[Agda] eta expansion

[Andreas Abel]

Hi Martin,

thanks for your message.  I remember you asked about the relationship 
between Agda and MLTT before and I owe you a response.  But I do not 
really have an answer.

First of all, MLTT appears to me as a soup of formalisms based on 
dependent types with the distinctive element of predicativity.  MLTT is 
a moving target.  As I understand, Martin-L"of's original idea is that 
of an open system in which you add data types and recursion principles 
that you can informally explain in a satisfactory manner.  Following 
this idea, Agda would not take any responsibility that your data and 
function definitions make sense, such things as positivity and 
termination checkers would not be necessary.  Probably you would not 
want to work this way, at least I would not.

So the first thing necessary to reach your goal of a "core Agda" that is 
faithful for "MLTT" would be to write down what should be understood 
under MLTT.  You seem to think of some theory without first-class 
recursion but instead a set of dedicated recursion operators for each 
type.  The next step would be to develop a compiler from Agda into MLTT. 
  One the way, one would probably identify the fragment of Agda which is 
justifiable in MLTT.  The whole enterprise has the volume of a PhD 
thesis, at least.

Personally, I am not so concerned about the connection of Agda to MLTT. 
  My personal take is Agda should be come a practical programming 
language based on dependent types and Curry-Howard, with all the 
proof-theoretic power that is predicatively justifiable.  I don't mind 
someone to add pragmas and options to Agda that restrict it to MLTT, but 
I myself lack time and interest to do so.  I am interested in a core 
language for Agda, but that would not be recursion combinators, but more 
something like type-based termination.

Some comments on your points:

(0) I do not understand.

(2)--(3) The termination checker has not been justified for 
induction-recursion, at least I never looked at these types formally.

Cheers,
Andreas

On 08.03.13 11:38 PM, Martin Escardo wrote:
> In fact, I would like to hear from the Agda developers and advisors how
> close or far Agda is from the MLTT family of type theories.
>
> Let me make a sloppy summary of what I understand the situation is,
> hoping that you will both enlarge the list and correct or improve my
> items:
>
> (0) Universes "Set_n" are `a la Russell in principle, but not quite if
> one does naughty things (such as pattern-matching constructors, which
> BTW falsify function extensionality).
>
> (1) Pattern matching.
>
>      Is fine provided refl is not a pattern (except for the definition
>      of J).  Good to have without-K, but not so good that there isn't a
>      theory of pattern matching without K, or any assurance that
>      without-K actually works.
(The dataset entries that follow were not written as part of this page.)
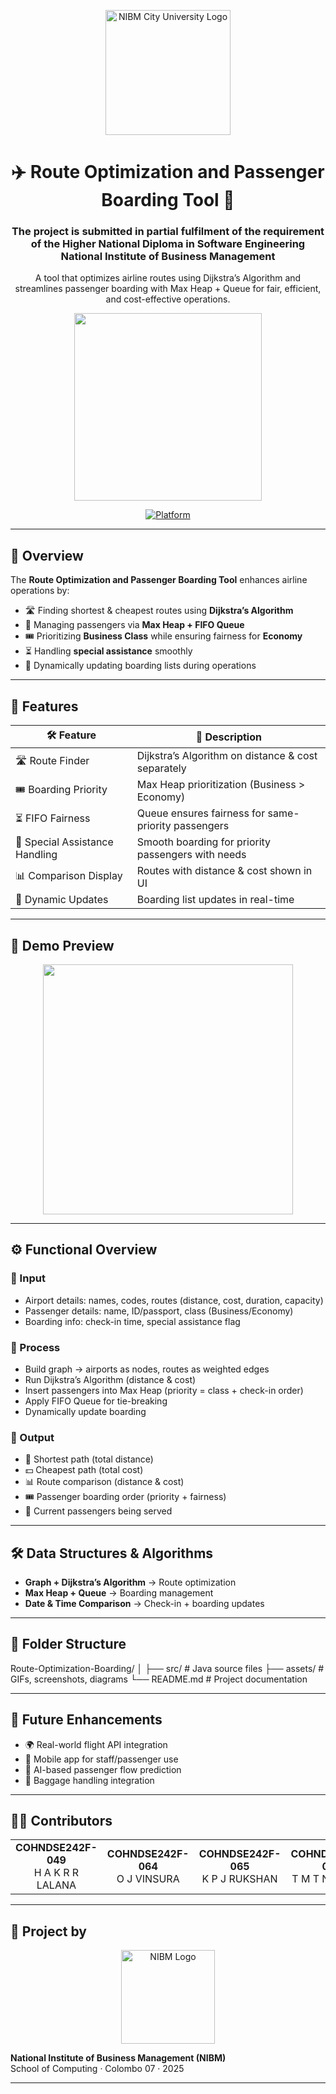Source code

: <!-- HEADER -->
<p align="center">
  <img src="https://d1lmq142maiv1z.cloudfront.net/NIBM_City_University_Logo_2_213b4dd2f6.svg" alt="NIBM City University Logo" width="200"/>
</p>

<h1 align="center">✈️ Route Optimization and Passenger Boarding Tool 🛫</h1>
<h3 align="center">The project is submitted in partial fulfilment of the requirement of the Higher National Diploma in Software Engineering National Institute of Business Management</h3>
<p align="center">
  A tool that optimizes airline routes using Dijkstra’s Algorithm and streamlines passenger boarding with Max Heap + Queue for fair, efficient, and cost-effective operations.
</p>

<p align="center">
  <img src="https://media.giphy.com/media/3o7aCTfyhYawdOXcFW/giphy.gif" width="300"/>
</p>

<p align="center">
  <a href="#"><img alt="Platform" src="https://img.shields.io/badge/platform-Java%20%7C%20DataStructures-blue?style=for-the-badge"></a>
</p>

---

## 🚀 Overview

The **Route Optimization and Passenger Boarding Tool** enhances airline operations by:

- 🛣️ Finding shortest & cheapest routes using **Dijkstra’s Algorithm**  
- 👥 Managing passengers via **Max Heap + FIFO Queue**  
- 🎟️ Prioritizing **Business Class** while ensuring fairness for **Economy**  
- ⏳ Handling **special assistance** smoothly  
- 🔄 Dynamically updating boarding lists during operations  

---

## 🧩 Features

| 🛠 Feature                      | 💬 Description                                           |
|--------------------------------|---------------------------------------------------------|
| 🛣️ Route Finder                 | Dijkstra’s Algorithm on distance & cost separately      |
| 🎟 Boarding Priority            | Max Heap prioritization (Business > Economy)            |
| ⏳ FIFO Fairness                | Queue ensures fairness for same-priority passengers     |
| 🦽 Special Assistance Handling  | Smooth boarding for priority passengers with needs      |
| 📊 Comparison Display           | Routes with distance & cost shown in UI                 |
| 🔄 Dynamic Updates              | Boarding list updates in real-time                      |

---

## 📸 Demo Preview

<p align="center">
  <img src="https://imgur.com/a/T0yeEi6" width="400"/>
</p>

---

## ⚙️ Functional Overview

### 🔹 Input
- Airport details: names, codes, routes (distance, cost, duration, capacity)  
- Passenger details: name, ID/passport, class (Business/Economy)  
- Boarding info: check-in time, special assistance flag  

### 🔹 Process
- Build graph → airports as nodes, routes as weighted edges  
- Run Dijkstra’s Algorithm (distance & cost)  
- Insert passengers into Max Heap (priority = class + check-in order)  
- Apply FIFO Queue for tie-breaking  
- Dynamically update boarding  

### 🔹 Output
- 📍 Shortest path (total distance)  
- 💵 Cheapest path (total cost)  
- 📊 Route comparison (distance & cost)  
- 🎟 Passenger boarding order (priority + fairness)  
- 👥 Current passengers being served  

---

## 🛠️ Data Structures & Algorithms

- **Graph + Dijkstra’s Algorithm** → Route optimization  
- **Max Heap + Queue** → Boarding management  
- **Date & Time Comparison** → Check-in + boarding updates  

---

## 📁 Folder Structure

Route-Optimization-Boarding/
│
├── src/ # Java source files
├── assets/ # GIFs, screenshots, diagrams
└── README.md # Project documentation

---

## 🔮 Future Enhancements
- 🌍 Real-world flight API integration  
- 📲 Mobile app for staff/passenger use  
- 🤖 AI-based passenger flow prediction  
- 🧳 Baggage handling integration  

---

## 🙋‍♂️ Contributors

<table>
  <tr>
    <td align="center"><b>COHNDSE242F-049</b><br/>H A K R R LALANA</td>
    <td align="center"><b>COHNDSE242F-064</b><br/>O J VINSURA</td>
    <td align="center"><b>COHNDSE242F-065</b><br/>K P J RUKSHAN</td>
    <td align="center"><b>COHNDSE242F-066</b><br/>T M T N KUMARI</td>
  </tr>
</table>

---

## 🏫 Project by

<p align="center">
  <img src="https://d1lmq142maiv1z.cloudfront.net/NIBM_City_University_Logo_2_213b4dd2f6.svg" width="150" alt="NIBM Logo"/>
</p>

**National Institute of Business Management (NIBM)**  
School of Computing · Colombo 07 · 2025  

---
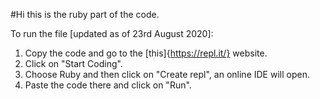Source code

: #Hi this is the ruby part of the code.


To run the file [updated as of 23rd August 2020]:
1. Copy the code and go to the [this]{https://repl.it/} website.
2. Click on "Start Coding".
3. Choose Ruby and then click on "Create repl", an online IDE will open.
4. Paste the code there and click on "Run".

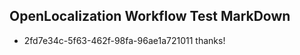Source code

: ## OpenLocalization Workflow Test MarkDown
* 2fd7e34c-5f63-462f-98fa-96ae1a721011 thanks!

<!--HONumber=Aug16_HO3-->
This is particularly relevant for the
>      HoTT enthusiasts using Agda.
>
> (2) Inductive "data" types take us well beyond what we can do with
> W-types in MLTT. This is good, but on the other hand not well
> understood, and not guaranteed to be consistent. It would be good to
> have a pragma W that only allows data definitions that can be
> (automatically) translated to W-types (and/or well-understood
> generalizations). Id types should be treated separately, as well as
> Sigma types (?). I don't believe in the generality of the "data"
> concept that allows Id, Sigma and W, and many more things, under the
> same umbrella.
>
> (3) Non-termination. Is there a theorem saying that if the Agda
> termination algorithm succeeds then what we wrote using patterns and
> recursion can be written down using MLTT combinators only? (We've
> already been through this discussion in this list, but only
> briefly. But what happens without-K? Etc.) This is particularly
> pressing regarding type recursion.
>
> (4) Eta. Already discussed.
>
> (5) We badly need some form of well understood "core Agda" clearly
> corresponding to well understood (families of) type systems, which
> allows most of Agda to be reduced to that (mechanically).
>
> (6) Of course, it is good to have experimental features outside the
> core. They can either come from research directions or else inform
> research, or both. Like it is happening in HoTT. But they should be
> clearly distinguished from the "trusted" core.
>
> (7) It is also good to have, as we do, (i) the possibility to disable
> the termination checker locally in modules (for example to implement
> Bar recursion), and (ii) Type:Type, for example to implement
> h-propositional reflection in the sense of HoTT in a computationally
> meaningful way. So please do keep allowing naught things in Agda. But
> please also do allow a fine control of their allowability.
>
> There are probably are more things that I didn't notice.
>
> Needless to say, I do love Agda, and this is supposed to be
> constructive criticism (no pun indended).
>
> Best,
> Martin
>
>
>
> On 08/03/13 19:23, Martin Escardo wrote:
>> There are many uses of Agda, and for some of them I love eta, as a
>> poor-man's version of function extensionality. In fact, I would love to
>> have full function extensionality (that computes) for the purposes of
>> doing (constructive) maths in Agda.
>>
>> But I am writing a paper in which I claim that certain things are
>> provable in intensional Martin-Loef Type Theory, and I am using
>> (minimal) Agda to help me. However, I (accidentally) noticed that Agda
>> is silently doing eta in a particular situation, which doesn't belong to
>> MLTT. I can do away with that by writing a different argument, that
>> doesn't rely on eta. But my worry is that there maybe unnoticed uses of
>> eta.
>>
>> So it would be good to have a pragma do enable/disable eta.
>>
>> Moreover, it would be good to have a pragma MLTT that doesn't allow any
>> feature that take us beyond core MLTT (whatever we take that to be).
>>
>> Best,
>> Martin
>>
>> On 08/03/13 16:59, Nils Anders Danielsson wrote:
>>> On 2013-03-08 16:37, Andreas Abel wrote:
>>>> Without eta, the equation Y x == f x gives two different solutions for
>>>> Y: f and \lambda x -> f x.  It is not clear which one Agda should
>>>> choose, one of the tests would fail, and it would be rather arbitrary.
>>>
>>> I think it's clear that Agda should refrain from choosing a solution.
>>> This isn't arbitrary (but both tests would fail).
>>>
>>
>

-- 
Andreas Abel  <><      Du bist der geliebte Mensch.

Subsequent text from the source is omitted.